DATA =>
▽

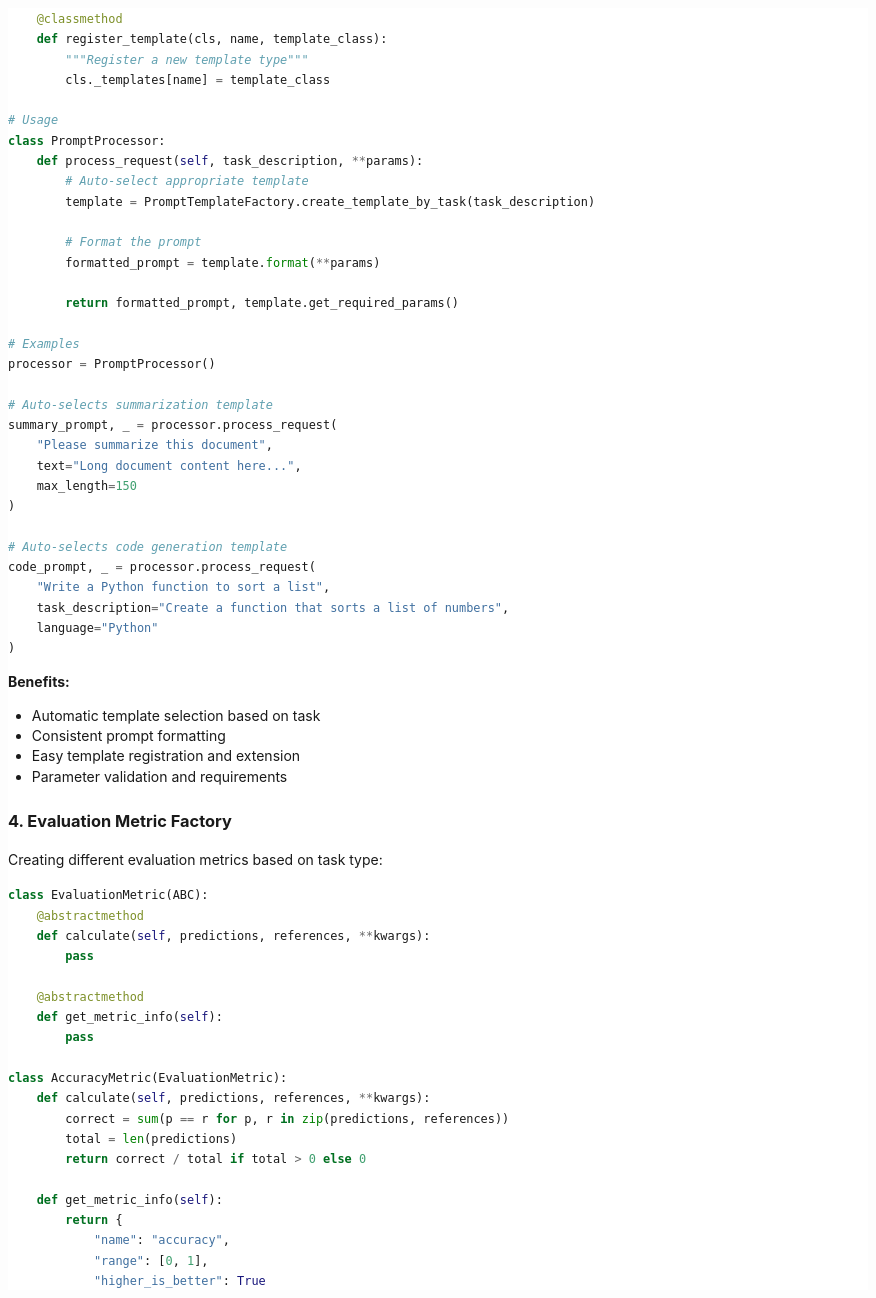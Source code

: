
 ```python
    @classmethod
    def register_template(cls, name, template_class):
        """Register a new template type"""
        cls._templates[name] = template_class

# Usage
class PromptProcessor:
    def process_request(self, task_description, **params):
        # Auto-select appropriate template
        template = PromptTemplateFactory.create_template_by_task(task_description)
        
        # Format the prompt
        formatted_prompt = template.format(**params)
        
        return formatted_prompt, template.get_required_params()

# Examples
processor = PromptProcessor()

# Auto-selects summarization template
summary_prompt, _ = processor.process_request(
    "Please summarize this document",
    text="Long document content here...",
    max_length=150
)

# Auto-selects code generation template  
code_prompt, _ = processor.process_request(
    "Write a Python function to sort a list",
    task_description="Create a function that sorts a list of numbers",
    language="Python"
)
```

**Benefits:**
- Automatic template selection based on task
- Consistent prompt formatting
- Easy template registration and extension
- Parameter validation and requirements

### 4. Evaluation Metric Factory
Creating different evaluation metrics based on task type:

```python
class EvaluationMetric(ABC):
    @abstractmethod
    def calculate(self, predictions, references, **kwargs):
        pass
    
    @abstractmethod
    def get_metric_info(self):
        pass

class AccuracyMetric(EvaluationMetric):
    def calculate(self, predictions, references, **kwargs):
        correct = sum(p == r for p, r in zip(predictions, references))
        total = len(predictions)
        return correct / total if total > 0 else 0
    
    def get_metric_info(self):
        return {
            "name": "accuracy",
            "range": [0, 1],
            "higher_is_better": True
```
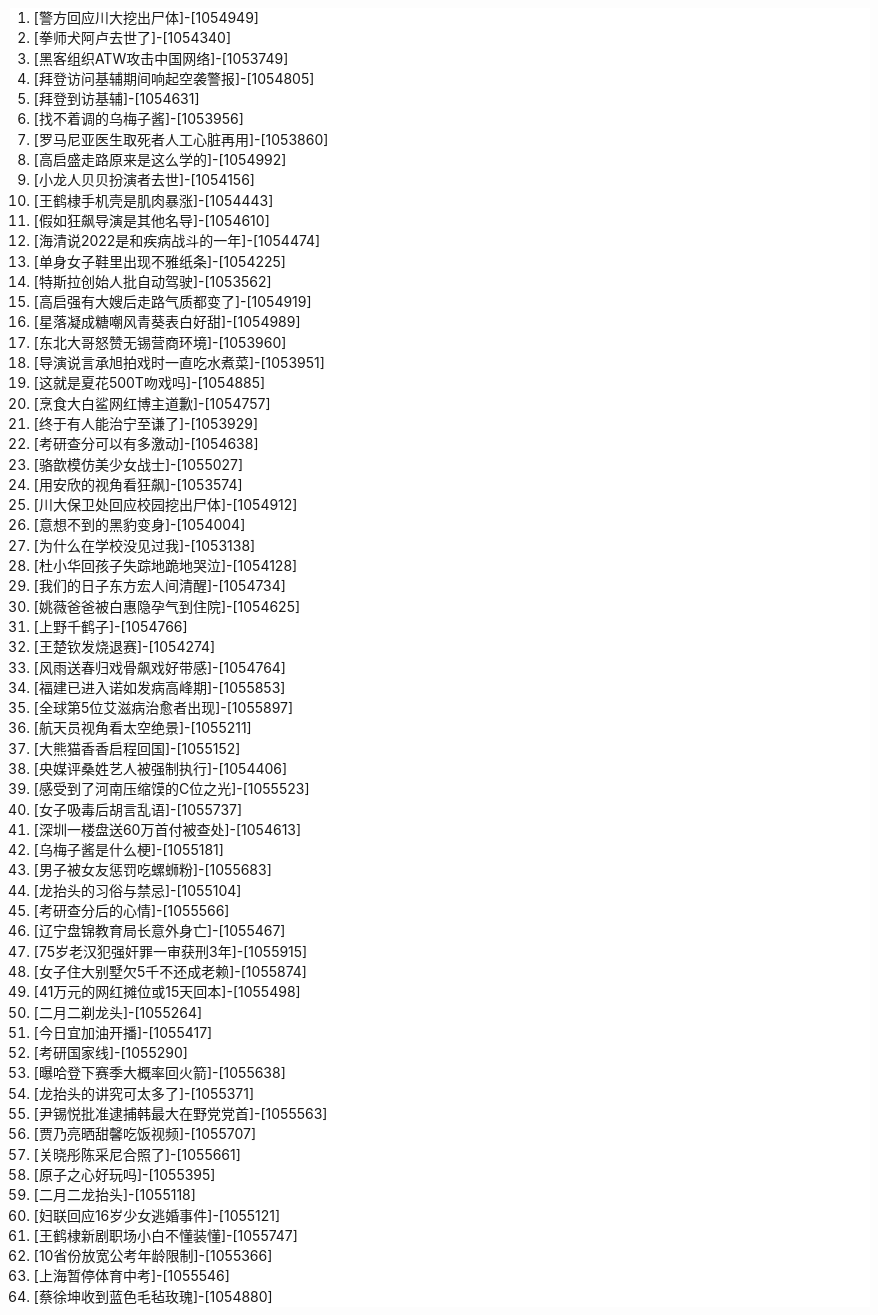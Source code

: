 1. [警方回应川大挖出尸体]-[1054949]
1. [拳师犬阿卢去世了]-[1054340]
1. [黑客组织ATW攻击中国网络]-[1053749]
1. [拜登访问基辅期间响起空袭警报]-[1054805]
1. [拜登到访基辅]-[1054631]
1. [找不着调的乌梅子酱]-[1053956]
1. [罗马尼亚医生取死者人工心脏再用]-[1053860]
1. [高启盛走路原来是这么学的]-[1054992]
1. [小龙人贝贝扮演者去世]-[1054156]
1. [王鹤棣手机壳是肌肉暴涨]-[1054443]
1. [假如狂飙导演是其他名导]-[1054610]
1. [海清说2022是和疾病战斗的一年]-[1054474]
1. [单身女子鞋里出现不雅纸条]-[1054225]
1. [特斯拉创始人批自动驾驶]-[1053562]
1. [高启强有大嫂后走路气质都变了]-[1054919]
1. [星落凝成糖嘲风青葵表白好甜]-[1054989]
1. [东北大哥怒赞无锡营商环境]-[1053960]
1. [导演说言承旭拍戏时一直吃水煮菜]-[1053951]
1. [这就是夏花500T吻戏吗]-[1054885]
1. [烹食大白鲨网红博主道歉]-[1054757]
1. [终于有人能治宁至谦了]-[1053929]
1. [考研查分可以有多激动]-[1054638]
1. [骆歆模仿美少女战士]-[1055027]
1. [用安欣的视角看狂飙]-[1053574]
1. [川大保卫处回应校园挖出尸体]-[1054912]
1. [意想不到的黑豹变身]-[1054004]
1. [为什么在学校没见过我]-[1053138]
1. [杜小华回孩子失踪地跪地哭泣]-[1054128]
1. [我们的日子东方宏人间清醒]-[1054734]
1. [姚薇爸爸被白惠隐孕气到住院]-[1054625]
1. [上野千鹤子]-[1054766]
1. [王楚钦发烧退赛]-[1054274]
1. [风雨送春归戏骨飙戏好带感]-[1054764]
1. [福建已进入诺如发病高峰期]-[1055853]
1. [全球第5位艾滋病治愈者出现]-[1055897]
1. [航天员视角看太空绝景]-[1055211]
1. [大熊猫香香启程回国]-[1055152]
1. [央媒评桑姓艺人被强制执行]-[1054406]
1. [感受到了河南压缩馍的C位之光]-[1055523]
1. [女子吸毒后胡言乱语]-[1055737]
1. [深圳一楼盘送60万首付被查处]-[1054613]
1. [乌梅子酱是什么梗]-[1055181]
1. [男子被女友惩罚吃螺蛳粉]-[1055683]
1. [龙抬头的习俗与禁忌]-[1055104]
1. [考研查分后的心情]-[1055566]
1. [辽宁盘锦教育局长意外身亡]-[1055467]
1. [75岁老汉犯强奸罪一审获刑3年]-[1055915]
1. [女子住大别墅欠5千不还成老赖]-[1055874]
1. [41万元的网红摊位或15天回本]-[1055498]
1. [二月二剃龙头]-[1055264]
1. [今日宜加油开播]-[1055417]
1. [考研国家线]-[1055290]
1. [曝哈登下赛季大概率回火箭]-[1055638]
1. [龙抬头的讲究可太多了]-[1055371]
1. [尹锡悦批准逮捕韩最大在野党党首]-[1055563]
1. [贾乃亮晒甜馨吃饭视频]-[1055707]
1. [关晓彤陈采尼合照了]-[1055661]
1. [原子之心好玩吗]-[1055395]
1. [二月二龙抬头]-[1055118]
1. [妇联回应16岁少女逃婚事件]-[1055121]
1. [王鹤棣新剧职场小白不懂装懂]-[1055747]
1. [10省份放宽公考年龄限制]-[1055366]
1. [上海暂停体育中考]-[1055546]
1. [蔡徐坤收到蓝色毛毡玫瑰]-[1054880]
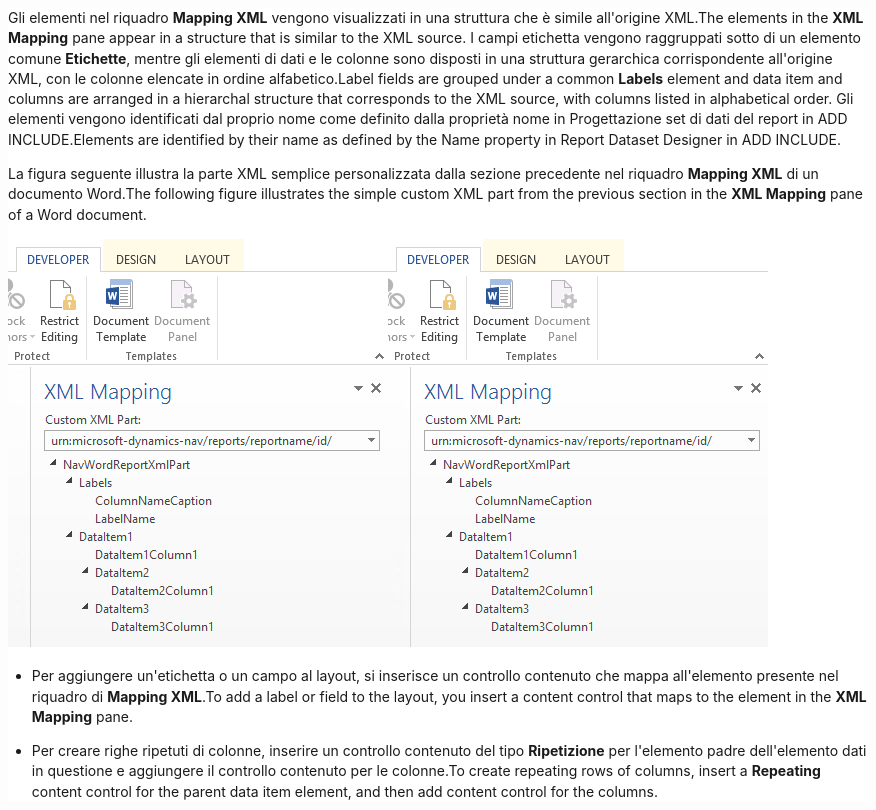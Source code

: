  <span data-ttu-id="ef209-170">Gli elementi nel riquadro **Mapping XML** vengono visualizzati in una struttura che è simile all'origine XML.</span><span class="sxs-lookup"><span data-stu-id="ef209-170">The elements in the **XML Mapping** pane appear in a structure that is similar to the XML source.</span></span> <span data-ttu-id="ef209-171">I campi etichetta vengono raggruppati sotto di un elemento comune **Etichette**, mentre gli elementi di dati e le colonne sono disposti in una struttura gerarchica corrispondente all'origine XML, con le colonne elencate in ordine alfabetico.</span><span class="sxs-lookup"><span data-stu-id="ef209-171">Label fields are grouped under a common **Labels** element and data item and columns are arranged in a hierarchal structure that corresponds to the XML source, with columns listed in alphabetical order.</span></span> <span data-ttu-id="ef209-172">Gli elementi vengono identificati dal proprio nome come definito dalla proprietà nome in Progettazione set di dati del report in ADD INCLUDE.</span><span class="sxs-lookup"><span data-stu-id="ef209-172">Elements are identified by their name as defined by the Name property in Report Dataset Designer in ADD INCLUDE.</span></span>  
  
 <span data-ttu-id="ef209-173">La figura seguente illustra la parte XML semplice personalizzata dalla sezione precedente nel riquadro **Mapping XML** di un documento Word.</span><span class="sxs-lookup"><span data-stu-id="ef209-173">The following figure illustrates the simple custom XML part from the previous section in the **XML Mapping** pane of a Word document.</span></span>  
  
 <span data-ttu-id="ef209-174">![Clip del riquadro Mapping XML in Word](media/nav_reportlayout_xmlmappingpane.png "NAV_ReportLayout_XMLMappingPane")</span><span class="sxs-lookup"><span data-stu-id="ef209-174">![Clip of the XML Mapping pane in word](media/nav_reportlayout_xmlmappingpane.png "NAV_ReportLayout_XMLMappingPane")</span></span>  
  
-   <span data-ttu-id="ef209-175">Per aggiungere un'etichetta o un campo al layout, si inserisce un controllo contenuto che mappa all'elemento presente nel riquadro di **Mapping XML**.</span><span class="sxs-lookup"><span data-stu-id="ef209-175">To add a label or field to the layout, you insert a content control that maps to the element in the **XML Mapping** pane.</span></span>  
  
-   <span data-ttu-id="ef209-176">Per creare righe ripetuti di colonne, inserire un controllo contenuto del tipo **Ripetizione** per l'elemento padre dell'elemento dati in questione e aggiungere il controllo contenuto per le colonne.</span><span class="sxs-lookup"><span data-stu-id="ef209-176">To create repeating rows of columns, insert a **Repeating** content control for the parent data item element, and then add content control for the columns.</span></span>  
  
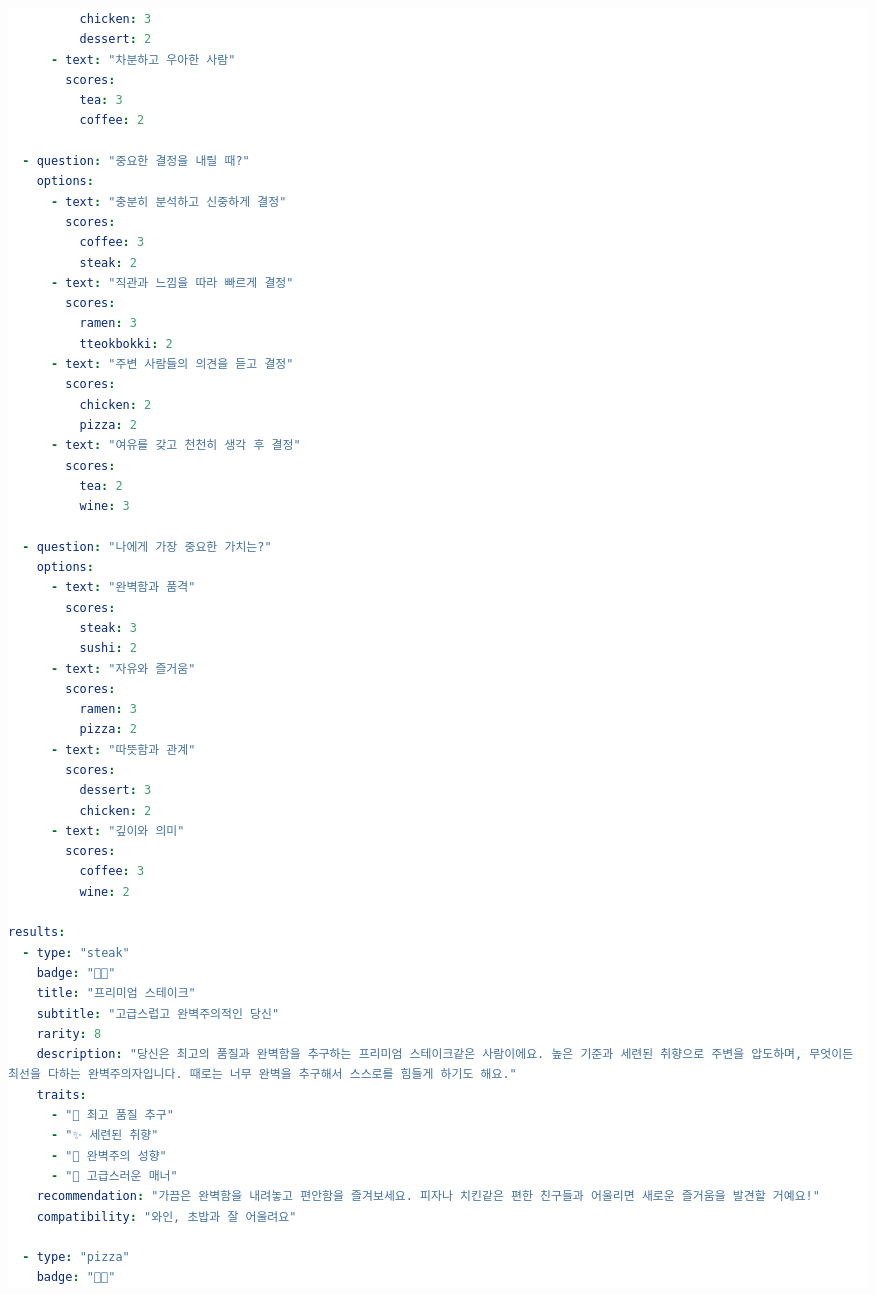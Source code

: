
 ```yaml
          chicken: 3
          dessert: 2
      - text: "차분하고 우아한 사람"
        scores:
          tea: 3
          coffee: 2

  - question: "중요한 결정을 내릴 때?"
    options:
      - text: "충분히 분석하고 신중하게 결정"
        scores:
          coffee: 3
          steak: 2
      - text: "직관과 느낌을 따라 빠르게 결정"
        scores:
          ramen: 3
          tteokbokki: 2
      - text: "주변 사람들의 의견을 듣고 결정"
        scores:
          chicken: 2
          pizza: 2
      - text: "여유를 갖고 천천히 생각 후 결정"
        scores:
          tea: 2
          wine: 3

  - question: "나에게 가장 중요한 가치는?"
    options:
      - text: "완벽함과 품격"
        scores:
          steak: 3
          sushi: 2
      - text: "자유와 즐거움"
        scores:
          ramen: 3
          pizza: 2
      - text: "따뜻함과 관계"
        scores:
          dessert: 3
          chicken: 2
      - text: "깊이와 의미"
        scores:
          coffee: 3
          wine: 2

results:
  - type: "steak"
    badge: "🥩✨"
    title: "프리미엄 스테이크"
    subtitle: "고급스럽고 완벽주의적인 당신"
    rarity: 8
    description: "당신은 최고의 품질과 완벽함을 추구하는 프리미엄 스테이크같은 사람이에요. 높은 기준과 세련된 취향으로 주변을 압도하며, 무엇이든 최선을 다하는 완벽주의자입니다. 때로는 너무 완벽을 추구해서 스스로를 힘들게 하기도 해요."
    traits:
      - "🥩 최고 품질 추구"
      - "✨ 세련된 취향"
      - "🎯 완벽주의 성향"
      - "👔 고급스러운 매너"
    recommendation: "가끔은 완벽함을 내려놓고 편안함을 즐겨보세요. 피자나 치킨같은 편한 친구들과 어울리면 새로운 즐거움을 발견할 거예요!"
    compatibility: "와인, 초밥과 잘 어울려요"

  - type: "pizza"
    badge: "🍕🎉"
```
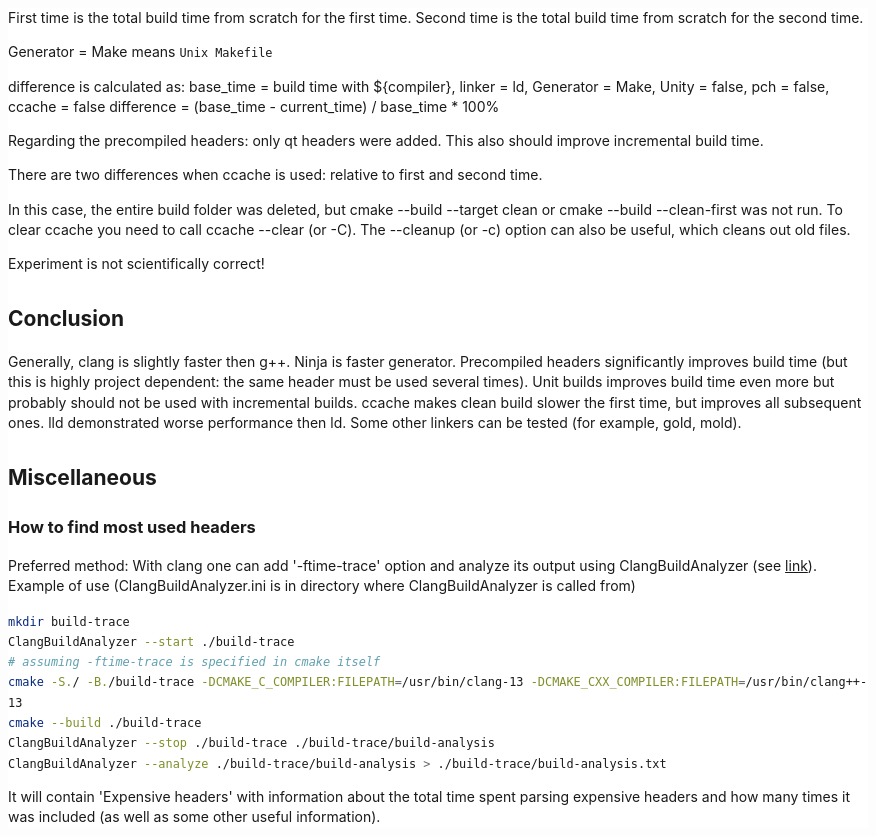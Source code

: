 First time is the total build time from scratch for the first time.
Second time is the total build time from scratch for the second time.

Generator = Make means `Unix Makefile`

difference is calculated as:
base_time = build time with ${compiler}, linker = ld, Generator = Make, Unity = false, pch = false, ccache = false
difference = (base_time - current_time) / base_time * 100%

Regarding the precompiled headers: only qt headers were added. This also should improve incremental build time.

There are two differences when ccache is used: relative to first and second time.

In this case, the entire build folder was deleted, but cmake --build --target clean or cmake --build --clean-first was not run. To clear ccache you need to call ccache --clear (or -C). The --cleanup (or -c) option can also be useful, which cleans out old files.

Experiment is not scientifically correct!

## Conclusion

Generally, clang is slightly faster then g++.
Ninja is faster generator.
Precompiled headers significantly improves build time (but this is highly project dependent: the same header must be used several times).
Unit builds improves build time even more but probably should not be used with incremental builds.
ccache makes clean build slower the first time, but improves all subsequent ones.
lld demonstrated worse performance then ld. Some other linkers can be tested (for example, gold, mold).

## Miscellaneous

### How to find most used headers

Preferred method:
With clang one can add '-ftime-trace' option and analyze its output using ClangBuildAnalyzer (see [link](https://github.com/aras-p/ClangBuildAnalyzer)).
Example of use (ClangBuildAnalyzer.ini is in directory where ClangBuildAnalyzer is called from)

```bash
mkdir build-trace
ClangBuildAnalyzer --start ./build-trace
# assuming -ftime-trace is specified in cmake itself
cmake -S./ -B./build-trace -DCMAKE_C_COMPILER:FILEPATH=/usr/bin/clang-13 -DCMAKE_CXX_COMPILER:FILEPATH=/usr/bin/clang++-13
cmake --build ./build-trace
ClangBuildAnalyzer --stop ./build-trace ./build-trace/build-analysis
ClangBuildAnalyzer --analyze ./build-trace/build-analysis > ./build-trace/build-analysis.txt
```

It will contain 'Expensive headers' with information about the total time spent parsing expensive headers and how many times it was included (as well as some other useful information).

△

EXERCISE GOAL => Check each line of the data above for the string "clean", and copy the ones that have it.

ANSWER AREA =>
In this case, the entire build folder was deleted, but cmake --build --target clean or cmake --build --clean-first was not run. To clear ccache you need to call ccache --clear (or -C). The --cleanup (or -c) option can also be useful, which cleans out old files.
ccache makes clean build slower the first time, but improves all subsequent ones.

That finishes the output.